PROVIDED MATERIAL below:

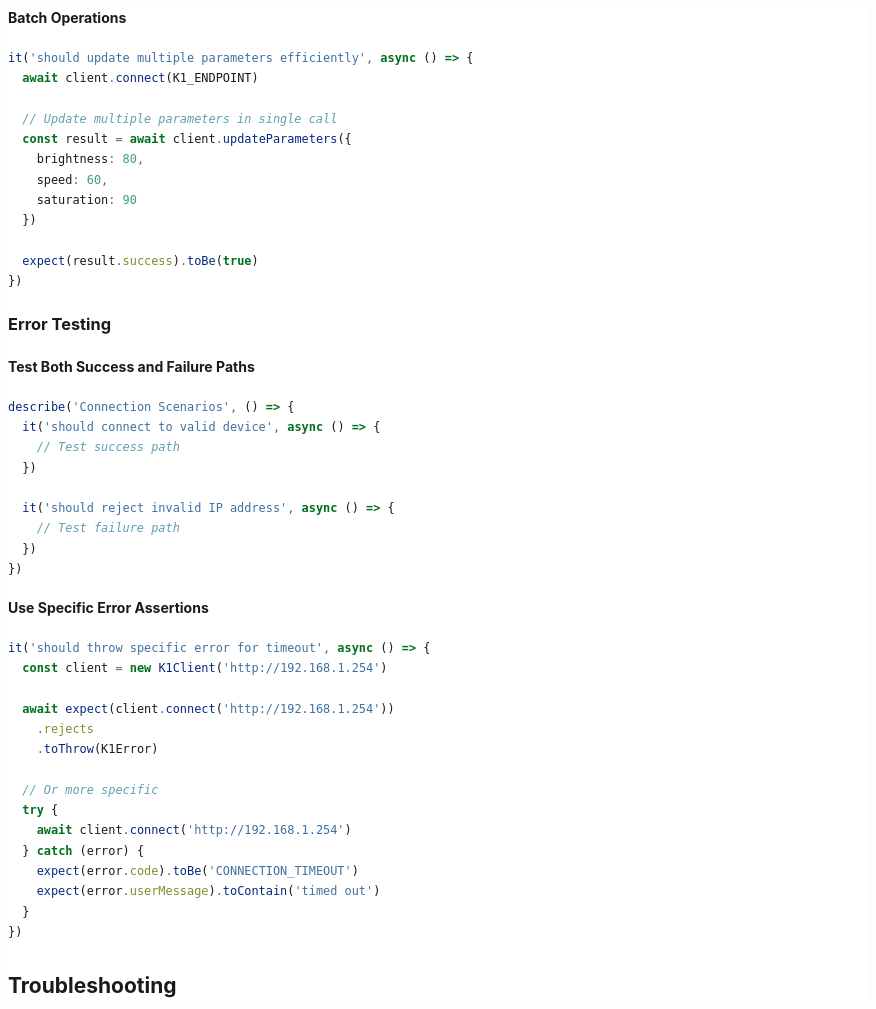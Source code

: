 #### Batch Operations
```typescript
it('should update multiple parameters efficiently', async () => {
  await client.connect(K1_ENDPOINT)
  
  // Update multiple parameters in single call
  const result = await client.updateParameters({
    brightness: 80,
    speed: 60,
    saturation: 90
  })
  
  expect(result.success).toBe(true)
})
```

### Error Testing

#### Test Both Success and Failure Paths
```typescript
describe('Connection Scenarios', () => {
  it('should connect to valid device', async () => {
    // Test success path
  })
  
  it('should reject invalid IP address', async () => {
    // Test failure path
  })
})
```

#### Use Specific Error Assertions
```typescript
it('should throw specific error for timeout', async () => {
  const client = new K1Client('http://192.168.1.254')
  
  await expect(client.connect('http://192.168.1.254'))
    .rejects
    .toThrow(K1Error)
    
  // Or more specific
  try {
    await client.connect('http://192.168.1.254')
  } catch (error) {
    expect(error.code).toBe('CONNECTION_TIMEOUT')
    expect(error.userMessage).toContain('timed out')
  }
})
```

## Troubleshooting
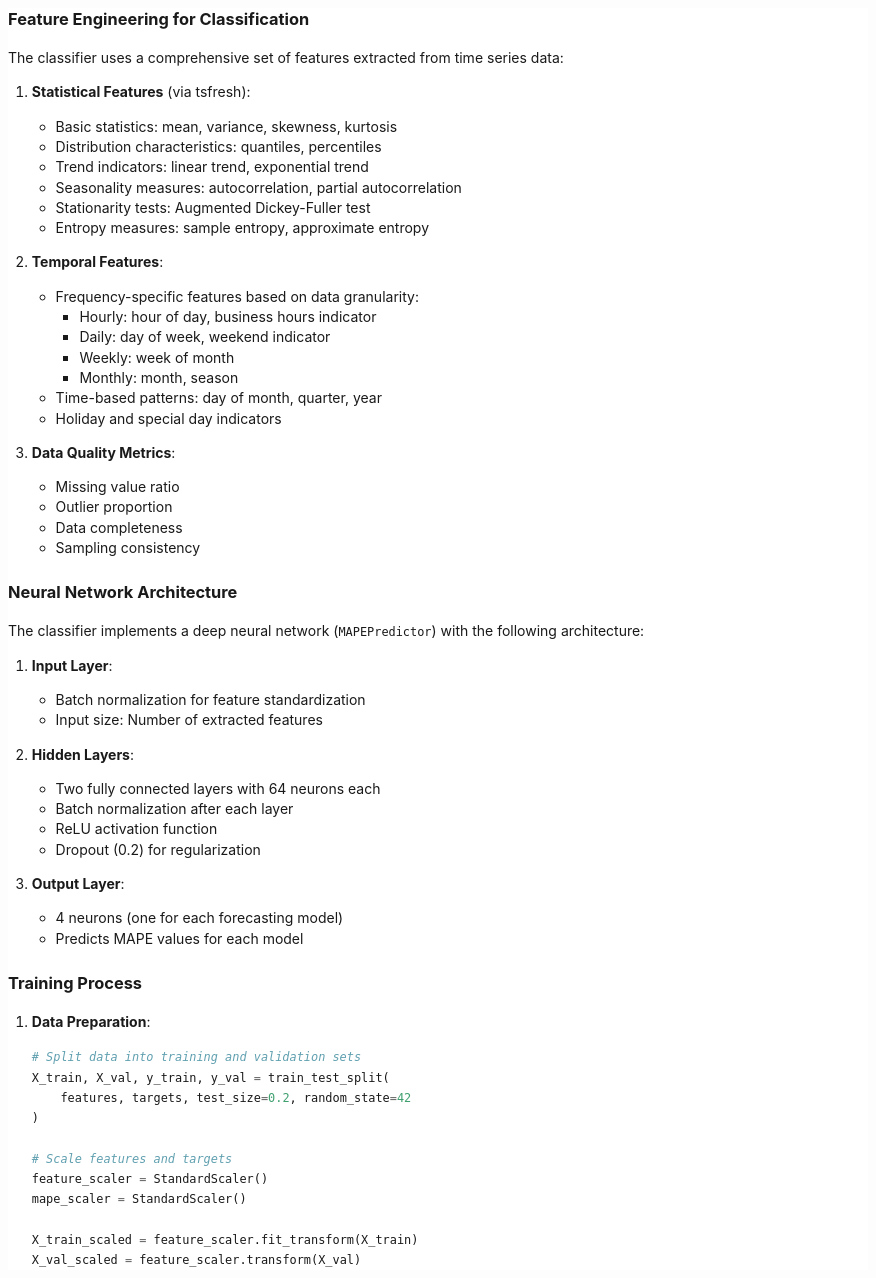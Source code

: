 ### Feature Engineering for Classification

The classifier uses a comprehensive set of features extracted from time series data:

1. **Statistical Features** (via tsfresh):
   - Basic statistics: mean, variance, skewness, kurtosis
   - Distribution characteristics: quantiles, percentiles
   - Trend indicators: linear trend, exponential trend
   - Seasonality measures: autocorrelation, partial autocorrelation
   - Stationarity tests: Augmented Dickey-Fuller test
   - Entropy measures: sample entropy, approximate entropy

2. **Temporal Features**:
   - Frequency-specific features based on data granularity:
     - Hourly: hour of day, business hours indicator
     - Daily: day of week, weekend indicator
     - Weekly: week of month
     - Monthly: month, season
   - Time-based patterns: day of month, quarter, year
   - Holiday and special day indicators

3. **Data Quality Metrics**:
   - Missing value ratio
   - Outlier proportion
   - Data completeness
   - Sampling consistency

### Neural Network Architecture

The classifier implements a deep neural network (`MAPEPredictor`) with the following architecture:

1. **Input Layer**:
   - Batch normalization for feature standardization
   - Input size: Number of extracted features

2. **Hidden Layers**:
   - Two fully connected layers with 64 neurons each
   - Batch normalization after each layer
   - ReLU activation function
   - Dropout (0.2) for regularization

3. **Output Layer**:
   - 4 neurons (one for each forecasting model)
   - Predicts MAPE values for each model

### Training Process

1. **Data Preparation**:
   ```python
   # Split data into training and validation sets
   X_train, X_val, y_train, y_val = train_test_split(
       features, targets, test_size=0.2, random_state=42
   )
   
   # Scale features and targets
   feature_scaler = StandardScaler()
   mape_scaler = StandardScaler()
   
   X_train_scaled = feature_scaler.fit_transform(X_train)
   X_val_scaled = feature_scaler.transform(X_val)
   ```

End of PROVIDED MATERIAL.
PROVIDED MATERIAL below:

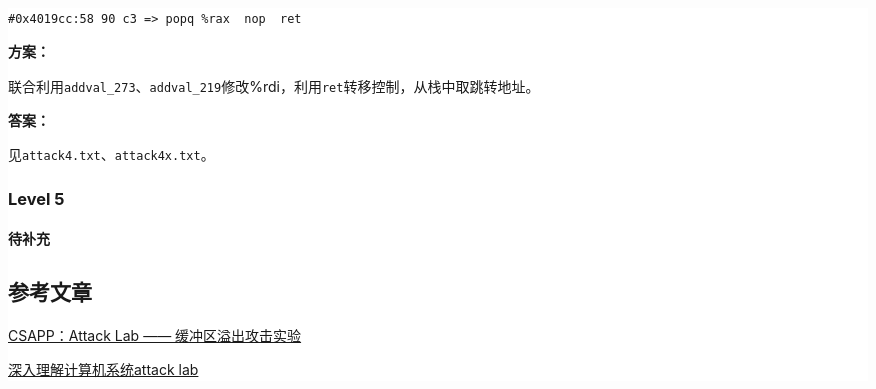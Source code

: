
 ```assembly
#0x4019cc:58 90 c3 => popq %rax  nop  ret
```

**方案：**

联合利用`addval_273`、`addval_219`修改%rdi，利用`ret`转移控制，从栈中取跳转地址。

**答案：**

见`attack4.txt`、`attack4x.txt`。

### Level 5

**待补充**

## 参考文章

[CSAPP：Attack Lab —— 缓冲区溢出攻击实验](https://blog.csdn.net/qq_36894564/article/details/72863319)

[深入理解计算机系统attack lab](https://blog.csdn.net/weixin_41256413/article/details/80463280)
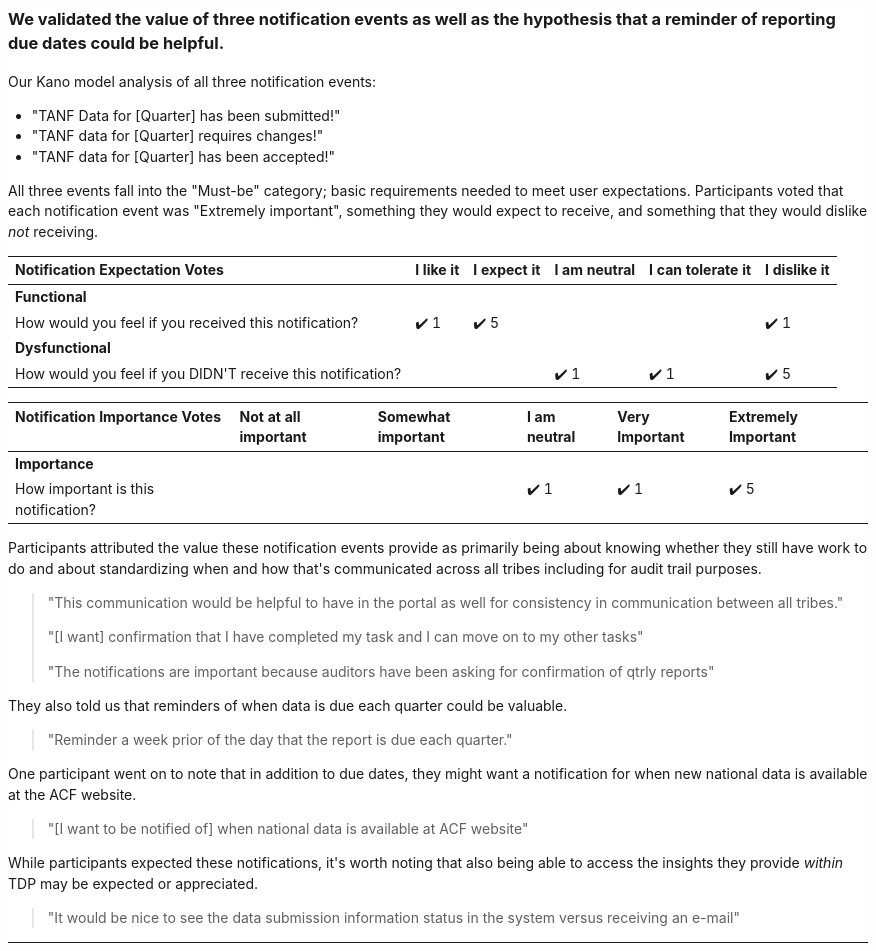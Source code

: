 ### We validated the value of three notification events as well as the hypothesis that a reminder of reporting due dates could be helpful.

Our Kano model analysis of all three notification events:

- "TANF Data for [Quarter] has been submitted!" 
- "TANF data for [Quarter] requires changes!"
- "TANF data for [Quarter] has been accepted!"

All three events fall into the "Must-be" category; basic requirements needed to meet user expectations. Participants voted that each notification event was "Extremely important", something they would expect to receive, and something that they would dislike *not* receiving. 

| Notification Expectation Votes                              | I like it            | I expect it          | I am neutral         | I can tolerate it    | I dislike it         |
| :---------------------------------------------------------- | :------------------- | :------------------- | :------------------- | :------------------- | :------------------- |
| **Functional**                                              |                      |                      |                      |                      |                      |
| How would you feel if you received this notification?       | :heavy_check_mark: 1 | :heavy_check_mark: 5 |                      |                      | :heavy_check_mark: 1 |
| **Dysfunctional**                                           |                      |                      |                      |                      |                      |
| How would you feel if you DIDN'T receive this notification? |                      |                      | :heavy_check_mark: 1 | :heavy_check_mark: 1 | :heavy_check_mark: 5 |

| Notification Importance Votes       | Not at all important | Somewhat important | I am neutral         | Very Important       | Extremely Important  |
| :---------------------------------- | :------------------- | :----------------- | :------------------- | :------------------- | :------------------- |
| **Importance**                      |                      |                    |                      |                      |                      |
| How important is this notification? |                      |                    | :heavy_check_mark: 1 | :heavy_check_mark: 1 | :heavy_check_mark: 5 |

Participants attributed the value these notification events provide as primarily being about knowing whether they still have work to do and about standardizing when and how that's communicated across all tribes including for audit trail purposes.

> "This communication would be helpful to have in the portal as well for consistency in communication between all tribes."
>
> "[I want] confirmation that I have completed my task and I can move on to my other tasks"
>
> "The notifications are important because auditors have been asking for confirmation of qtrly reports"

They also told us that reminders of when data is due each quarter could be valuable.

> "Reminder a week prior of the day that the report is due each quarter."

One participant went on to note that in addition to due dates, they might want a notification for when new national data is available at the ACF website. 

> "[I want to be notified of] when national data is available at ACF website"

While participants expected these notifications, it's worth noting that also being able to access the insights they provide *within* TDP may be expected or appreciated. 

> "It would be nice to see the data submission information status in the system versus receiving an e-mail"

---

End of PROVIDED MATERIAL.

TO DO: Using the entries above, return each line that includes the word "targets".

WRITTEN SOLUTION:
       features, targets, test_size=0.2, random_state=42
   # Scale features and targets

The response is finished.